Read thoroughly. It's a great research paper:

"TBN retention -- are we missing the point?" by Chevron Oronite (PDF link)


Thanks.

On a side note do engineers ever do multiple trials to get error bars? Lots of typos too.

I am still waiting to see all that TAN in 0W30/40 and there are hundreds of UOA around here, especially when it comes to 0W30.
 
Originally Posted By: edyvw
I am still waiting to see all that TAN in 0W30/40 and there are hundreds of UOA around here, especially when it comes to 0W30.

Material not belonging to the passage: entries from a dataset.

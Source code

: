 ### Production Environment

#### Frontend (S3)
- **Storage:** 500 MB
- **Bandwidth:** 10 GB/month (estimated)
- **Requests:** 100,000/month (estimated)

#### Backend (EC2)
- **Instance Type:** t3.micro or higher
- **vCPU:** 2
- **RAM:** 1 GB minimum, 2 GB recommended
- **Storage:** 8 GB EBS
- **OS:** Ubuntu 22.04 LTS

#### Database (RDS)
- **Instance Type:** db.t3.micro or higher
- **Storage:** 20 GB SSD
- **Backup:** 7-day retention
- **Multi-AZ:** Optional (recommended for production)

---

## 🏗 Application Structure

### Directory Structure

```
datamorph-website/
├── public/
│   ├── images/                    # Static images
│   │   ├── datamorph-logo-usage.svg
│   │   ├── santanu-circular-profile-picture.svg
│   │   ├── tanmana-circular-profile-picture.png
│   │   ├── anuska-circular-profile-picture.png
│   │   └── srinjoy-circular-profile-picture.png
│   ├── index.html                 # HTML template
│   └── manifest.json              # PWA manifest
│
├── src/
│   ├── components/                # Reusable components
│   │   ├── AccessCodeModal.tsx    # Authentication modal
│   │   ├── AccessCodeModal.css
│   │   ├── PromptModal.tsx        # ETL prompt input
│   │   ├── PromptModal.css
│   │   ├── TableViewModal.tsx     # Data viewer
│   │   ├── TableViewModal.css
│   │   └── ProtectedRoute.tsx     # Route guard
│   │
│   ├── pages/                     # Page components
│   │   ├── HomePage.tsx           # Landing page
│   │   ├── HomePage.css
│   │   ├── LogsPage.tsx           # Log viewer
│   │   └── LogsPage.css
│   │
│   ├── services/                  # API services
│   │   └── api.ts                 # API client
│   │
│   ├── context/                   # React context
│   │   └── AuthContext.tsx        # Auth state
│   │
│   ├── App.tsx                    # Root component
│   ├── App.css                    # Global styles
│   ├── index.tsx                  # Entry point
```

Agreed. I've taken GC 0w-30 out to 10K miles before. TAN didn't appear to be an issue.
 
Originally Posted By: Gokhan
The actual reason is that not too many people in US trust or care much about Castrol Syntec. It's becoming a clearance product. GC also sells for much less than M1 ($22.97 as opposed to $26.44) at Walmart. It's ironic that it has more PAO and therefore it's more expensive to make.

Maybe Castrol USA is starting to learn from Wakefield Canada, that's all. Castrol has been aggressively marketed up here and is everywhere, and it's always on sale somewhere and has unmatched availability, across all product tiers.
 
Originally Posted By: Garak
Originally Posted By: Gokhan
The actual reason is that not too many people in US trust or care much about Castrol Syntec. It's becoming a clearance product. GC also sells for much less than M1 ($22.97 as opposed to $26.44) at Walmart. It's ironic that it has more PAO and therefore it's more expensive to make.

Maybe Castrol USA is starting to learn from Wakefield Canada, that's all. Castrol has been aggressively marketed up here and is everywhere, and it's always on sale somewhere and has unmatched availability, across all product tiers.

In Wal Mart, both Castrol and M1 are on sale very often for exactly same price!
 
Most EP synthetics rely heavily on magnesium.

Some, like the premium Amsoil product, just load up on more calcium for the cleaning duties.

If magnesium is the culprit, indict M1EP, Castrol Gold EP, and the other top tier oils along with GC.
 
Originally Posted By: SilverC6
Most EP synthetics rely heavily on magnesium.

Some, like the premium Amsoil product, just load up on more calcium for the cleaning duties.

If magnesium is the culprit, indict M1EP, Castrol Gold EP, and the other top tier oils along with GC.

For a long time I am not taking him seriously, but reason why I replied is that actually someone might take him seriously.
 
Originally Posted By: SilverC6
Most EP synthetics rely heavily on magnesium.

Some, like the premium Amsoil product, just load up on more calcium for the cleaning duties.

If magnesium is the culprit, indict M1EP, Castrol Gold EP, and the other top tier oils along with GC.

Yes, I did express my reservations on them as well:

Originally Posted By: Gokhan
Originally Posted By: Quattro Pete
Are there any long term studies showing that magnesium in this product corrodes bearings?

It's not the magnesium that corrodes the lead and some other metals. It's magnesium's inability to keep TAN down if calcium is depleted. Therefore, you may have a strong TBN but TAN may have gone off the roof if calcium is depleted. If GC has plenty of calcium and has a proven record, it's OK.

It depends on how long the OCI is, how much calcium is present, particular engine, and driving conditions. I am not a fan of non-0W-40 M1 grades either because they rely heavily on magnesium. Shell still believes that magnesium is not good, and Pennzoil, Rotella etc. use all-calcium detergents. I give Shell thumbs-up in this area.

Moreover, the base oil of GC doesn't seem particularly higher-quality than M1's because CCS is similar, unless GC NOACK is well below M1's 9%.
 
The summary of that research paper states that a mix of Calcium and Magnesium additives is probably optimum...get the benefits of both. Mobil 1 and Castrol synthetics are apparently the only 2 major oil formulators using large concentrations of Mg at the expense of lower Calcium. Castrol takes it further than Mobil 1 nearly doubling it from 700 to 1400 ppm. And this particular article was analyzing these additives in diesel engines. Is the analysis fully applicable to passenger car engines?